In 2013, I wrote my first script and something clicked. It felt like I’d found a home, writing-wise. Since then I’ve written 9 one-act stage plays, 3 short screenplays, 1 audio play, and I’ve written, narrated and co-produced 5 short films. I’m winner of the Kenneth Branagh Award for New Drama Writing, a FUSE playwright with Sheffield Crucible, member of Playwrights One development programme at West Yorkshire Playhouse, and a long-listed playwright for The Old Vic 12. I’ve had four plays produced by the Windsor Fringe Drama Award, Beach Hut Theatre Company and Stephen Joseph theatre with Scarborough libraries. Seven scripts have had rehearsed readings and development through Sheffield Crucible, Stephen Joseph theatre, Script Yorkshire, and Springboard Scriptwriters. I’m writer and narrator for SubSeaTV, an award-winning wildlife filmmaking team, and I’ve won and placed in two short screenplay competitions.

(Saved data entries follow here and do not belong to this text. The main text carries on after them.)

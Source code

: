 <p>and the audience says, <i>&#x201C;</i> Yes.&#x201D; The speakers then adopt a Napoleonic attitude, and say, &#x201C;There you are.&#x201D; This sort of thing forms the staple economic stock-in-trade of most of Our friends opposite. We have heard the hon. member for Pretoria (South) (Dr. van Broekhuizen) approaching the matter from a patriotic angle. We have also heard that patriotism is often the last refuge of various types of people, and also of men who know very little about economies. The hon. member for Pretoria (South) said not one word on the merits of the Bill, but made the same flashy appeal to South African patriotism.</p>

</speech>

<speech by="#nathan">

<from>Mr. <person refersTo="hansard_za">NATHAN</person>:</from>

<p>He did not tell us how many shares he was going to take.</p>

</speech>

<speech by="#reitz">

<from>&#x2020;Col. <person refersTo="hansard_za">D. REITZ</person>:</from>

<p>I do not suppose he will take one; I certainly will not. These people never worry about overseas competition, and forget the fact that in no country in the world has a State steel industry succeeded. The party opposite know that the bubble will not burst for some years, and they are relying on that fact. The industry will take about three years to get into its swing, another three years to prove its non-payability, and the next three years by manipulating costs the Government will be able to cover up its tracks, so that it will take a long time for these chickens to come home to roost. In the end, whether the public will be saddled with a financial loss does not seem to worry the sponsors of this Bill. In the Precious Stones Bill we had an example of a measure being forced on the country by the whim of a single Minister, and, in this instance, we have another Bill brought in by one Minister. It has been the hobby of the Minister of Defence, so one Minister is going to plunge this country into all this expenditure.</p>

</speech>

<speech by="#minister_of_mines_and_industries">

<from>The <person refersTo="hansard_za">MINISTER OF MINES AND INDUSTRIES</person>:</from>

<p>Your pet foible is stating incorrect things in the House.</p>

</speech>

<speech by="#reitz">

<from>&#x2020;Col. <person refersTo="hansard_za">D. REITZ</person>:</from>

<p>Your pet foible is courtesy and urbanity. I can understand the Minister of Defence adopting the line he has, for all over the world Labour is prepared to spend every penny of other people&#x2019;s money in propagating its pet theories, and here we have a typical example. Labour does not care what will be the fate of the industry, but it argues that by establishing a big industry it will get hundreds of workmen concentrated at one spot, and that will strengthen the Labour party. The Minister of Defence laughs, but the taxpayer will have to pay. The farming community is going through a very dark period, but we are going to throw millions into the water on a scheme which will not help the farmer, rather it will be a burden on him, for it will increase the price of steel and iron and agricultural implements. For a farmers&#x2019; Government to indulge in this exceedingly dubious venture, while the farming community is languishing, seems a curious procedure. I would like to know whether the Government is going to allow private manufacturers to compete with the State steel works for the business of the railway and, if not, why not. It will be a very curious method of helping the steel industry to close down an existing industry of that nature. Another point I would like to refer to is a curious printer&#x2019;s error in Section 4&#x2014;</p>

So what I have learned since I wrote my first script? Well, a lot. It’s been a roller coaster of highs and lows, successes and failures. Tears have flowed for rejections as well as celebrations. I’ve dug deep into my reserves of courage and think I hit the bottom a few times. But perhaps my courage barrel gets deeper the more I dig…
I’m not going to attempt to cover how to write a play. I’m still learning and there are many experts who’ve written helpful guides to playwriting (I’ve included a few links below). Instead, let me take you on a wander through my deepest, hardest, and most joyful lessons.
Here are seven things I’ve learned about playwriting.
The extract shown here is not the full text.